▶ **What the task asks**
Print the data that follows without changing a single word.

----------------

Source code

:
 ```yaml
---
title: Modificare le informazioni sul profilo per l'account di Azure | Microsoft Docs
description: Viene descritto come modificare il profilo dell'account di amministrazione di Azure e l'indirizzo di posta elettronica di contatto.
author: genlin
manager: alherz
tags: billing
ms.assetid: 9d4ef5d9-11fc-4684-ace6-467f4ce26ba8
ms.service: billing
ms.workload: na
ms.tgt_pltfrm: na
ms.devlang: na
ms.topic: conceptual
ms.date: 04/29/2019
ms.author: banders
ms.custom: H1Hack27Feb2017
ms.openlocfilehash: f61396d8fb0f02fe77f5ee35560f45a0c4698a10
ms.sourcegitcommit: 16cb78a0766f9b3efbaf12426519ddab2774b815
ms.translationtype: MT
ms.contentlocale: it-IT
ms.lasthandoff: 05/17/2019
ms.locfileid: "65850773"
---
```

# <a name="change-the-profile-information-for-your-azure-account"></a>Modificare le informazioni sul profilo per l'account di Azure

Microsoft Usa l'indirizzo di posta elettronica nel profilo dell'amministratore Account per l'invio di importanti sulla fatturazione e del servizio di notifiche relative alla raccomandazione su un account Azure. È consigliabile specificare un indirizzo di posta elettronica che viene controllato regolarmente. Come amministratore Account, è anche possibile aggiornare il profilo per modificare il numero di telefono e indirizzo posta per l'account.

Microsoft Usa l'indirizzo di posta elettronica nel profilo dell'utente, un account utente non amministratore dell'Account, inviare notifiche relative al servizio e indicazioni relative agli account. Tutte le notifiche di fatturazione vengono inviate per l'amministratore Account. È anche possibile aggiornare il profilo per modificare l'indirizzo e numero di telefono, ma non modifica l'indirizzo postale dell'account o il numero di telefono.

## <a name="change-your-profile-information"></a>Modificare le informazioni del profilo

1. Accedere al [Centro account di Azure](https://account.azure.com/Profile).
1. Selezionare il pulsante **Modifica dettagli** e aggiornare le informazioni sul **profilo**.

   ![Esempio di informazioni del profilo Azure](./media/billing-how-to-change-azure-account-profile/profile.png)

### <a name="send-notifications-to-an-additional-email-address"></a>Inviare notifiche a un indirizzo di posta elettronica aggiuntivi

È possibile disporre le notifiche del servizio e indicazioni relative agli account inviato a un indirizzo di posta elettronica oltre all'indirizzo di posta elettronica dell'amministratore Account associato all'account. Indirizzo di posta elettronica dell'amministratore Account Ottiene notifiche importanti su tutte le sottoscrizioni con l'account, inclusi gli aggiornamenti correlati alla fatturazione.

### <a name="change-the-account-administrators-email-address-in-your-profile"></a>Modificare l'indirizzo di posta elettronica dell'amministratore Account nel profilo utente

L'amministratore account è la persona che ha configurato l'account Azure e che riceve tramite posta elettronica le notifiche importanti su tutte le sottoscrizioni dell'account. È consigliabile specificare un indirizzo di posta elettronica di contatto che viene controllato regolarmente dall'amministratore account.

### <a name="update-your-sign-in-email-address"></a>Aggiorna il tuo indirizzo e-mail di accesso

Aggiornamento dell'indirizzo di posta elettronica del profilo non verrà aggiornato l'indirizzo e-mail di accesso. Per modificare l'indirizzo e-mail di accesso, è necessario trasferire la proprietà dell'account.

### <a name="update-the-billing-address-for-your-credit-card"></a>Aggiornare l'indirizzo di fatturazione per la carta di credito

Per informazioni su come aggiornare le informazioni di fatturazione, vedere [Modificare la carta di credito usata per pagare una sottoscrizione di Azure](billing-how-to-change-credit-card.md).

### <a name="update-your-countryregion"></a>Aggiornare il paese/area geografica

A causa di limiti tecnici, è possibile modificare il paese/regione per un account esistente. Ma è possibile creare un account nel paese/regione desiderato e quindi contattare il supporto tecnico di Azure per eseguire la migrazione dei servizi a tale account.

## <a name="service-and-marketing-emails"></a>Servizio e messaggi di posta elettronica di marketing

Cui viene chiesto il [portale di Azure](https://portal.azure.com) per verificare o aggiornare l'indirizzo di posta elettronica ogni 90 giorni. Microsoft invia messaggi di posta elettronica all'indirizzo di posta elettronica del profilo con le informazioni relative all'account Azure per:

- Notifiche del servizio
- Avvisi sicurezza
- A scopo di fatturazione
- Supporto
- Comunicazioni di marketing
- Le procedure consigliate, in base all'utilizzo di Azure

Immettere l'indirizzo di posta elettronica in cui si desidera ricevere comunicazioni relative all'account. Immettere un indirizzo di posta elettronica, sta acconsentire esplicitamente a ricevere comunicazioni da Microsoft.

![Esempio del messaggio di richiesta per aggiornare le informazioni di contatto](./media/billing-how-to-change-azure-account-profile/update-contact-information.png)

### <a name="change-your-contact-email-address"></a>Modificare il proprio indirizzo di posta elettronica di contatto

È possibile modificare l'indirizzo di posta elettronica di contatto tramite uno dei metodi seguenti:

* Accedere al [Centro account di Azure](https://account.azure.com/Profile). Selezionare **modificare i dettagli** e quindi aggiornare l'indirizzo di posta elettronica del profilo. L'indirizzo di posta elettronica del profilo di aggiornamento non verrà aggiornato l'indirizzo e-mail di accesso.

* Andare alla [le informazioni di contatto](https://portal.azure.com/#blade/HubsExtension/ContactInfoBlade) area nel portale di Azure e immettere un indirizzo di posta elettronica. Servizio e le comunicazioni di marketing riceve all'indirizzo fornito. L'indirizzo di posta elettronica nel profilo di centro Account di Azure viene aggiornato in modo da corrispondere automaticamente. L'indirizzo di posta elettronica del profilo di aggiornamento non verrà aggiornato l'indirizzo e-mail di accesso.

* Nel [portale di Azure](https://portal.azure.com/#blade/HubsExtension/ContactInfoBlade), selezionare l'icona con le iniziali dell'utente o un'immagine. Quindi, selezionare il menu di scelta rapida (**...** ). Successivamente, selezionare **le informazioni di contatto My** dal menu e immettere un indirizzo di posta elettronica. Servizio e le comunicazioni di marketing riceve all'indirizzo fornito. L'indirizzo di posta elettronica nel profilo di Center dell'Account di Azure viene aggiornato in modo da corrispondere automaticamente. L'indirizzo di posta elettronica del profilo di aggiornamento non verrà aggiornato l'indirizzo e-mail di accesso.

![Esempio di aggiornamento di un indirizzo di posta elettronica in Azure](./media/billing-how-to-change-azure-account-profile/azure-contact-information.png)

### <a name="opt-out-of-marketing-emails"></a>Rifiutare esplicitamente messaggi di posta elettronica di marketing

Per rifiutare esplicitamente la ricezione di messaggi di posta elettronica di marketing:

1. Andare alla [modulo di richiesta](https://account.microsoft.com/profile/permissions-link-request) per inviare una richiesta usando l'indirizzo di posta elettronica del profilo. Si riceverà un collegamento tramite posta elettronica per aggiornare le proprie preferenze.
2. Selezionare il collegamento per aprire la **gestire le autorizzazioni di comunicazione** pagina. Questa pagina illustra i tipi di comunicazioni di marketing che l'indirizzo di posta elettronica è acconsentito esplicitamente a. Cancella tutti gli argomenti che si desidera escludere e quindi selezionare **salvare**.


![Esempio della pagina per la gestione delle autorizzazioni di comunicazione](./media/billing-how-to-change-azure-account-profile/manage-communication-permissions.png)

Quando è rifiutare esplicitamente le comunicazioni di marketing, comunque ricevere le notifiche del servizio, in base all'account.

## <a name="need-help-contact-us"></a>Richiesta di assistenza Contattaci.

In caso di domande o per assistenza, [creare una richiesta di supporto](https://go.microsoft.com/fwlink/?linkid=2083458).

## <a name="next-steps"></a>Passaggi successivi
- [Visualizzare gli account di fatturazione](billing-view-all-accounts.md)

----------------

▶ **Task output**
Source code

:
 ```yaml
---
title: Modificare le informazioni sul profilo per l'account di Azure | Microsoft Docs
description: Viene descritto come modificare il profilo dell'account di amministrazione di Azure e l'indirizzo di posta elettronica di contatto.
author: genlin
manager: alherz
tags: billing
ms.assetid: 9d4ef5d9-11fc-4684-ace6-467f4ce26ba8
ms.service: billing
ms.workload: na
ms.tgt_pltfrm: na
ms.devlang: na
ms.topic: conceptual
ms.date: 04/29/2019
ms.author: banders
ms.custom: H1Hack27Feb2017
ms.openlocfilehash: f61396d8fb0f02fe77f5ee35560f45a0c4698a10
ms.sourcegitcommit: 16cb78a0766f9b3efbaf12426519ddab2774b815
ms.translationtype: MT
ms.contentlocale: it-IT
ms.lasthandoff: 05/17/2019
ms.locfileid: "65850773"
---
```

# <a name="change-the-profile-information-for-your-azure-account"></a>Modificare le informazioni sul profilo per l'account di Azure

Microsoft Usa l'indirizzo di posta elettronica nel profilo dell'amministratore Account per l'invio di importanti sulla fatturazione e del servizio di notifiche relative alla raccomandazione su un account Azure. È consigliabile specificare un indirizzo di posta elettronica che viene controllato regolarmente. Come amministratore Account, è anche possibile aggiornare il profilo per modificare il numero di telefono e indirizzo posta per l'account.

Microsoft Usa l'indirizzo di posta elettronica nel profilo dell'utente, un account utente non amministratore dell'Account, inviare notifiche relative al servizio e indicazioni relative agli account. Tutte le notifiche di fatturazione vengono inviate per l'amministratore Account. È anche possibile aggiornare il profilo per modificare l'indirizzo e numero di telefono, ma non modifica l'indirizzo postale dell'account o il numero di telefono.

## <a name="change-your-profile-information"></a>Modificare le informazioni del profilo

1. Accedere al [Centro account di Azure](https://account.azure.com/Profile).
1. Selezionare il pulsante **Modifica dettagli** e aggiornare le informazioni sul **profilo**.

   ![Esempio di informazioni del profilo Azure](./media/billing-how-to-change-azure-account-profile/profile.png)

### <a name="send-notifications-to-an-additional-email-address"></a>Inviare notifiche a un indirizzo di posta elettronica aggiuntivi

È possibile disporre le notifiche del servizio e indicazioni relative agli account inviato a un indirizzo di posta elettronica oltre all'indirizzo di posta elettronica dell'amministratore Account associato all'account. Indirizzo di posta elettronica dell'amministratore Account Ottiene notifiche importanti su tutte le sottoscrizioni con l'account, inclusi gli aggiornamenti correlati alla fatturazione.

### <a name="change-the-account-administrators-email-address-in-your-profile"></a>Modificare l'indirizzo di posta elettronica dell'amministratore Account nel profilo utente

L'amministratore account è la persona che ha configurato l'account Azure e che riceve tramite posta elettronica le notifiche importanti su tutte le sottoscrizioni dell'account. È consigliabile specificare un indirizzo di posta elettronica di contatto che viene controllato regolarmente dall'amministratore account.

### <a name="update-your-sign-in-email-address"></a>Aggiorna il tuo indirizzo e-mail di accesso

Aggiornamento dell'indirizzo di posta elettronica del profilo non verrà aggiornato l'indirizzo e-mail di accesso. Per modificare l'indirizzo e-mail di accesso, è necessario trasferire la proprietà dell'account.

### <a name="update-the-billing-address-for-your-credit-card"></a>Aggiornare l'indirizzo di fatturazione per la carta di credito

Per informazioni su come aggiornare le informazioni di fatturazione, vedere [Modificare la carta di credito usata per pagare una sottoscrizione di Azure](billing-how-to-change-credit-card.md).

### <a name="update-your-countryregion"></a>Aggiornare il paese/area geografica

A causa di limiti tecnici, è possibile modificare il paese/regione per un account esistente. Ma è possibile creare un account nel paese/regione desiderato e quindi contattare il supporto tecnico di Azure per eseguire la migrazione dei servizi a tale account.

## <a name="service-and-marketing-emails"></a>Servizio e messaggi di posta elettronica di marketing

Cui viene chiesto il [portale di Azure](https://portal.azure.com) per verificare o aggiornare l'indirizzo di posta elettronica ogni 90 giorni. Microsoft invia messaggi di posta elettronica all'indirizzo di posta elettronica del profilo con le informazioni relative all'account Azure per:

- Notifiche del servizio
- Avvisi sicurezza
- A scopo di fatturazione
- Supporto
- Comunicazioni di marketing
- Le procedure consigliate, in base all'utilizzo di Azure

Immettere l'indirizzo di posta elettronica in cui si desidera ricevere comunicazioni relative all'account. Immettere un indirizzo di posta elettronica, sta acconsentire esplicitamente a ricevere comunicazioni da Microsoft.

![Esempio del messaggio di richiesta per aggiornare le informazioni di contatto](./media/billing-how-to-change-azure-account-profile/update-contact-information.png)

### <a name="change-your-contact-email-address"></a>Modificare il proprio indirizzo di posta elettronica di contatto

È possibile modificare l'indirizzo di posta elettronica di contatto tramite uno dei metodi seguenti:

* Accedere al [Centro account di Azure](https://account.azure.com/Profile). Selezionare **modificare i dettagli** e quindi aggiornare l'indirizzo di posta elettronica del profilo. L'indirizzo di posta elettronica del profilo di aggiornamento non verrà aggiornato l'indirizzo e-mail di accesso.

* Andare alla [le informazioni di contatto](https://portal.azure.com/#blade/HubsExtension/ContactInfoBlade) area nel portale di Azure e immettere un indirizzo di posta elettronica. Servizio e le comunicazioni di marketing riceve all'indirizzo fornito. L'indirizzo di posta elettronica nel profilo di centro Account di Azure viene aggiornato in modo da corrispondere automaticamente. L'indirizzo di posta elettronica del profilo di aggiornamento non verrà aggiornato l'indirizzo e-mail di accesso.

* Nel [portale di Azure](https://portal.azure.com/#blade/HubsExtension/ContactInfoBlade), selezionare l'icona con le iniziali dell'utente o un'immagine. Quindi, selezionare il menu di scelta rapida (**...** ). Successivamente, selezionare **le informazioni di contatto My** dal menu e immettere un indirizzo di posta elettronica. Servizio e le comunicazioni di marketing riceve all'indirizzo fornito. L'indirizzo di posta elettronica nel profilo di Center dell'Account di Azure viene aggiornato in modo da corrispondere automaticamente. L'indirizzo di posta elettronica del profilo di aggiornamento non verrà aggiornato l'indirizzo e-mail di accesso.

![Esempio di aggiornamento di un indirizzo di posta elettronica in Azure](./media/billing-how-to-change-azure-account-profile/azure-contact-information.png)

### <a name="opt-out-of-marketing-emails"></a>Rifiutare esplicitamente messaggi di posta elettronica di marketing

Per rifiutare esplicitamente la ricezione di messaggi di posta elettronica di marketing:

1. Andare alla [modulo di richiesta](https://account.microsoft.com/profile/permissions-link-request) per inviare una richiesta usando l'indirizzo di posta elettronica del profilo. Si riceverà un collegamento tramite posta elettronica per aggiornare le proprie preferenze.
2. Selezionare il collegamento per aprire la **gestire le autorizzazioni di comunicazione** pagina. Questa pagina illustra i tipi di comunicazioni di marketing che l'indirizzo di posta elettronica è acconsentito esplicitamente a. Cancella tutti gli argomenti che si desidera escludere e quindi selezionare **salvare**.


![Esempio della pagina per la gestione delle autorizzazioni di comunicazione](./media/billing-how-to-change-azure-account-profile/manage-communication-permissions.png)

Quando è rifiutare esplicitamente le comunicazioni di marketing, comunque ricevere le notifiche del servizio, in base all'account.

## <a name="need-help-contact-us"></a>Richiesta di assistenza Contattaci.

In caso di domande o per assistenza, [creare una richiesta di supporto](https://go.microsoft.com/fwlink/?linkid=2083458).

## <a name="next-steps"></a>Passaggi successivi
- [Visualizzare gli account di fatturazione](billing-view-all-accounts.md)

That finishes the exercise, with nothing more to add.